Extracted entries Block Start
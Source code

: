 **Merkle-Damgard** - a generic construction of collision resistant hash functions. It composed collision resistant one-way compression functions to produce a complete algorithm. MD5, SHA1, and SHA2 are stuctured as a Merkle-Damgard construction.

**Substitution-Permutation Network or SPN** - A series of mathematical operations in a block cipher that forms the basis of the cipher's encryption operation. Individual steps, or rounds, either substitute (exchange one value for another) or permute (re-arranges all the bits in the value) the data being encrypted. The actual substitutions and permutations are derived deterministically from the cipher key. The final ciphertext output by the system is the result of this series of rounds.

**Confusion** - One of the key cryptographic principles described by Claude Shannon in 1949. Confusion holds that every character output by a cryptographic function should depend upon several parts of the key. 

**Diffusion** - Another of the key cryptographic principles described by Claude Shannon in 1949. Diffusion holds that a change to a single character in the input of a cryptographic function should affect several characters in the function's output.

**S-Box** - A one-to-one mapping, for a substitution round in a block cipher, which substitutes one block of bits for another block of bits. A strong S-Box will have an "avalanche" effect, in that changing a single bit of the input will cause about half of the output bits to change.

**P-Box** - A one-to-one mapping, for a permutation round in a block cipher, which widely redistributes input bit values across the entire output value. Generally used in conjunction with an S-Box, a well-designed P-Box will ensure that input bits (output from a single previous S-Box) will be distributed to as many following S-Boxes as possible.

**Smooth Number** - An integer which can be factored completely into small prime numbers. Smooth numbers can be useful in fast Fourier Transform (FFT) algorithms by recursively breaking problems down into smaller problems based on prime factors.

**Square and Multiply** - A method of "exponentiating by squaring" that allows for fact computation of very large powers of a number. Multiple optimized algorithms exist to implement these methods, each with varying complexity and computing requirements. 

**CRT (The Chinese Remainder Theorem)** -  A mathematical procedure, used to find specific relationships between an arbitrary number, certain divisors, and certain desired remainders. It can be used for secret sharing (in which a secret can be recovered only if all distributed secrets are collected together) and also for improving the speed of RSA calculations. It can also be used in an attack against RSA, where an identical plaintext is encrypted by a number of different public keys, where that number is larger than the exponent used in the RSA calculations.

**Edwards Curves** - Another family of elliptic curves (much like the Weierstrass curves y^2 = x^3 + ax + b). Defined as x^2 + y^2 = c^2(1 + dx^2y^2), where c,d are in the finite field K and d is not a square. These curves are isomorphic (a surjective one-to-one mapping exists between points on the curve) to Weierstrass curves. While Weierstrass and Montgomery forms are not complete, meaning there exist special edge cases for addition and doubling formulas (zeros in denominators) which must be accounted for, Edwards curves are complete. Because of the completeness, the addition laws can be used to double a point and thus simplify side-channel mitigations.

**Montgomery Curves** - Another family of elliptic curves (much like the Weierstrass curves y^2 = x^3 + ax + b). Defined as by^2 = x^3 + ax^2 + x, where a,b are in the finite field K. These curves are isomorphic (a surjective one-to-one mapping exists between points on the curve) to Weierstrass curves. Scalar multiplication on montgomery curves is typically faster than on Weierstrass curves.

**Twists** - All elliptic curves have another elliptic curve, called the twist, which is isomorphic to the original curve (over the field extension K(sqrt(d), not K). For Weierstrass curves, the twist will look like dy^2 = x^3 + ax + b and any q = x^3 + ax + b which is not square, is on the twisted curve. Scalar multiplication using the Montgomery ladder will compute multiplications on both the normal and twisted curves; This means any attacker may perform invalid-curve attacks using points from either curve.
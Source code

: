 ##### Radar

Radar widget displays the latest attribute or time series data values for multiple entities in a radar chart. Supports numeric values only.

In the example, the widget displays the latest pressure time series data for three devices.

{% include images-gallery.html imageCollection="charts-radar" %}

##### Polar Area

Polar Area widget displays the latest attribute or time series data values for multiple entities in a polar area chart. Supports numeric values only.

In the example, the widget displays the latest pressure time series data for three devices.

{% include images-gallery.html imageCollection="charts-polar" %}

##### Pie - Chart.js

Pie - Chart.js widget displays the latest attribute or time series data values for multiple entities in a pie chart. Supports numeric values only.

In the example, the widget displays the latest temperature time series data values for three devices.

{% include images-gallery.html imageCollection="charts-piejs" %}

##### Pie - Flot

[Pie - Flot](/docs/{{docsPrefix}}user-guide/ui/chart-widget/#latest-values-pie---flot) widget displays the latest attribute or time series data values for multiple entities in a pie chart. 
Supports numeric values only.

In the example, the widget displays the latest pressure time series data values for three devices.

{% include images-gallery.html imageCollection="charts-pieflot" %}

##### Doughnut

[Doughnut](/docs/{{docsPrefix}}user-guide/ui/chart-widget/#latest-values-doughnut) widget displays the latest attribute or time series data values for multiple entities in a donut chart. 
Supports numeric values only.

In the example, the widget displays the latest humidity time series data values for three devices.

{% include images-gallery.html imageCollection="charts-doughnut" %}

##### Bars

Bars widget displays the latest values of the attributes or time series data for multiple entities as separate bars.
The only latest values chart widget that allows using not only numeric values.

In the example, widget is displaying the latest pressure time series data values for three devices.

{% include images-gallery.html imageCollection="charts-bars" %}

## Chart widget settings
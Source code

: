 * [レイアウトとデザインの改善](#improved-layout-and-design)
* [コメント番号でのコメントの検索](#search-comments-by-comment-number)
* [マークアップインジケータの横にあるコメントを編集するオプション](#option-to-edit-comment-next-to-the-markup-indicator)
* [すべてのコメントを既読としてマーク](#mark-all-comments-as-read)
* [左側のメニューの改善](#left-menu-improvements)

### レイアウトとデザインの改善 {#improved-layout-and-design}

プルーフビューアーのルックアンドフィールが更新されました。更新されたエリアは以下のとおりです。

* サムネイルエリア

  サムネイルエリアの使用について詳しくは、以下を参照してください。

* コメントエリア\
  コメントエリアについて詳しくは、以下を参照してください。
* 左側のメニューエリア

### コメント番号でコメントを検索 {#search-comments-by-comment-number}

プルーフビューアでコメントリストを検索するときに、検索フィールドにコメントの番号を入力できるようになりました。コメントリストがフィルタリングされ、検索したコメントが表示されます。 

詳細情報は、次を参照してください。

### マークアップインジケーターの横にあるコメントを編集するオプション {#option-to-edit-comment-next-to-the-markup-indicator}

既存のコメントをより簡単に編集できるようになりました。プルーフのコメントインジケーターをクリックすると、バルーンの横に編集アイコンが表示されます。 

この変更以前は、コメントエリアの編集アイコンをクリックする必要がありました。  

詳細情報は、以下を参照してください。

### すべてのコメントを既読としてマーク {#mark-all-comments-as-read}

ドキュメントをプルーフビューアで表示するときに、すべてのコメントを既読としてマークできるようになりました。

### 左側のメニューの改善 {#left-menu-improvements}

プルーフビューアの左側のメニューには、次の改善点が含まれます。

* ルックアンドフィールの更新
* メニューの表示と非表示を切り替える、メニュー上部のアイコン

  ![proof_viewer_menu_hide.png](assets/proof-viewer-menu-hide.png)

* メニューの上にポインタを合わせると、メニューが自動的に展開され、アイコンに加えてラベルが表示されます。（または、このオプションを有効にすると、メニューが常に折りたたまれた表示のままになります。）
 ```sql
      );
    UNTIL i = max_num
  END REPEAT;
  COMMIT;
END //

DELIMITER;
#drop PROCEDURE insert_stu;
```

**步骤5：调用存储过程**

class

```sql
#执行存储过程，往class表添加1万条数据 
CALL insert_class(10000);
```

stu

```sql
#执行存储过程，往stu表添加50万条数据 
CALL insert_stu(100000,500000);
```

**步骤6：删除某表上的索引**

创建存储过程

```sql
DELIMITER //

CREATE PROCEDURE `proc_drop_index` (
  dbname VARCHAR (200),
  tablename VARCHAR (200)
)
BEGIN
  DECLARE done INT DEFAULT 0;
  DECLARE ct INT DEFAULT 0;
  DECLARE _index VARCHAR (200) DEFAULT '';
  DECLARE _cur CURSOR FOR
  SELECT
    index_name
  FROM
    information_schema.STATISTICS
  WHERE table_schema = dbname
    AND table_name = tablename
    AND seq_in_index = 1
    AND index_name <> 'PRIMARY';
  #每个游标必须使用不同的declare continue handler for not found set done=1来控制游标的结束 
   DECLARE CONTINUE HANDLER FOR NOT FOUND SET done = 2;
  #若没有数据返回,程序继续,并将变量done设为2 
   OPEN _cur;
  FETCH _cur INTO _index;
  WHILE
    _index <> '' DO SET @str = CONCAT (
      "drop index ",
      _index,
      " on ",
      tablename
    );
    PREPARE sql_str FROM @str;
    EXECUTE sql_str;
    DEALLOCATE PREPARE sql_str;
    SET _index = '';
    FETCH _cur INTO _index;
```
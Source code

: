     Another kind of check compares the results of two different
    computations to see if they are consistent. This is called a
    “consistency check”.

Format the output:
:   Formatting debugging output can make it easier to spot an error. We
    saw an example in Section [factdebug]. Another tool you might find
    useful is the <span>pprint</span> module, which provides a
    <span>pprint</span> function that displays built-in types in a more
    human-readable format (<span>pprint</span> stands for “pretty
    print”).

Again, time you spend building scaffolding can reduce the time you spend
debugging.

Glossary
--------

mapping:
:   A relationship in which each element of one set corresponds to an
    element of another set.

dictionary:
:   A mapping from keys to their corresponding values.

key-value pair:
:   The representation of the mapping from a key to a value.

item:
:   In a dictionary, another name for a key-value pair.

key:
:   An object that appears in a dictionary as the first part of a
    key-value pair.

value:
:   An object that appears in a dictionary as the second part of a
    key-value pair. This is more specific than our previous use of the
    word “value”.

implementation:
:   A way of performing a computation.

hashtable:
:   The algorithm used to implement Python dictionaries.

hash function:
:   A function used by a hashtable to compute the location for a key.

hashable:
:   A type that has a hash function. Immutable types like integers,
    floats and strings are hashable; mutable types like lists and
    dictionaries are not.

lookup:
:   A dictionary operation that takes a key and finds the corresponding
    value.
Extracted entries Block End
== Assignment ==
Search the material above for the word "cryptographic", then copy out each line that has it.

== Output ==
**Confusion** - One of the key cryptographic principles described by Claude Shannon in 1949. Confusion holds that every character output by a cryptographic function should depend upon several parts of the key. 
**Diffusion** - Another of the key cryptographic principles described by Claude Shannon in 1949. Diffusion holds that a change to a single character in the input of a cryptographic function should affect several characters in the function's output.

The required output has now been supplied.